Experimental design: Takes an average of 38,552 ms for generating randomized complete block design for 200 environments. BMS spawns VSNI BVDesign engine Windows executable in loop for each environment which is indeed time consuming. Design per location might be a limitation of the VSNI engine, we are not entirely certain.
Insert Trial Data Records: Average time spent at the backend for saving trial data to database, was 26,943 ms. Most of the time is spent in inserts related to observation units (nd_experiment table) and their design related properties (nd_experimentprop table). See the query stats below for details.

Query Stats

Core query stats for creating mega trial:

Number of selects : 215,720 (214,026 of them are: select @@session.tx_read_only. Eliminated by adding useLocalSessionState=true in MySQL driver connection properties). So 1694 selects from BMS. 722 prepare select statements, 1448 execute selects.
Number of inserts : 151,934 (includes prepare statements)

Key categories of database inserts:

Create trial environment/instance/location (nd_geolocation/nd_geolocationprop) records. 4 inserts per environment as below. Total 800 inserts.

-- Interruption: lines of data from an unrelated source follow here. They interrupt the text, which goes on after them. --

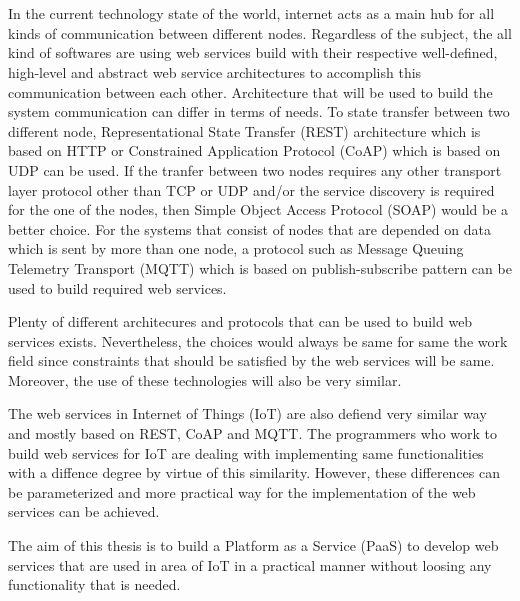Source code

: \chapter{\abstractname}



In the current technology state of the world, internet acts as a main hub for all kinds of communication between different nodes. Regardless of the subject, the all kind of softwares are using web services build with their respective well-defined, high-level and abstract web service architectures to accomplish this communication between each other. Architecture that will be used to build the system communication can differ in terms of needs. To state transfer between two different node, Representational State Transfer (REST) architecture which is based on HTTP or Constrained Application Protocol (CoAP) which is based on UDP can be used. If the tranfer between two nodes requires any other transport layer protocol other than TCP or UDP and/or the service discovery is required for the one of the nodes, then Simple Object Access Protocol (SOAP) would be a better choice. For the systems that consist of nodes that are depended on data which is sent by more than one node, a protocol such as Message Queuing Telemetry Transport (MQTT) which is based on publish-subscribe pattern can be used to build required web services.

Plenty of different architecures and protocols that can be used to build web services exists. Nevertheless, the choices would always be same for same the work field since constraints that should be satisfied by the web services will be same. Moreover, the use of these technologies will also be very similar.

The web services in Internet of Things (IoT) are also defiend very similar way and mostly based on REST, CoAP and MQTT. The programmers who work to build web services for IoT are dealing with implementing same functionalities with a diffence degree by virtue of this similarity. However, these differences can be parameterized and more practical way for the implementation of the web services can be achieved.

The aim of this thesis is to build a Platform as a Service (PaaS) to develop web services that are used in area of IoT in a practical manner without loosing any functionality that is needed.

insert into nd_geolocation (altitude, description, geodetic_datum, latitude, longitude) values (NULL, '1', NULL, NULL, NULL)

insert into nd_geolocationprop (nd_geolocation_id, rank, type_id, value) values (1, 2, 8189, 'Loc1') <-- 8189 = LOCATION_ABBR insert into nd_geolocationprop (nd_geolocation_id, rank, type_id, value) values (1, 3, 8135, '10110') <-- 8135 = EXPT_DESIGN insert into nd_geolocationprop (nd_geolocation_id, rank, type_id, value) values (1, 4, 8131, '3') <-- 8131 = NREP

Create Basic trial information (project/projectprop) records.

3 inserts into project (3 datasets) 161 inserts into projectprops (We only have one extra attribute STUDY_INSTITUTE = CIMMYT in settings tab)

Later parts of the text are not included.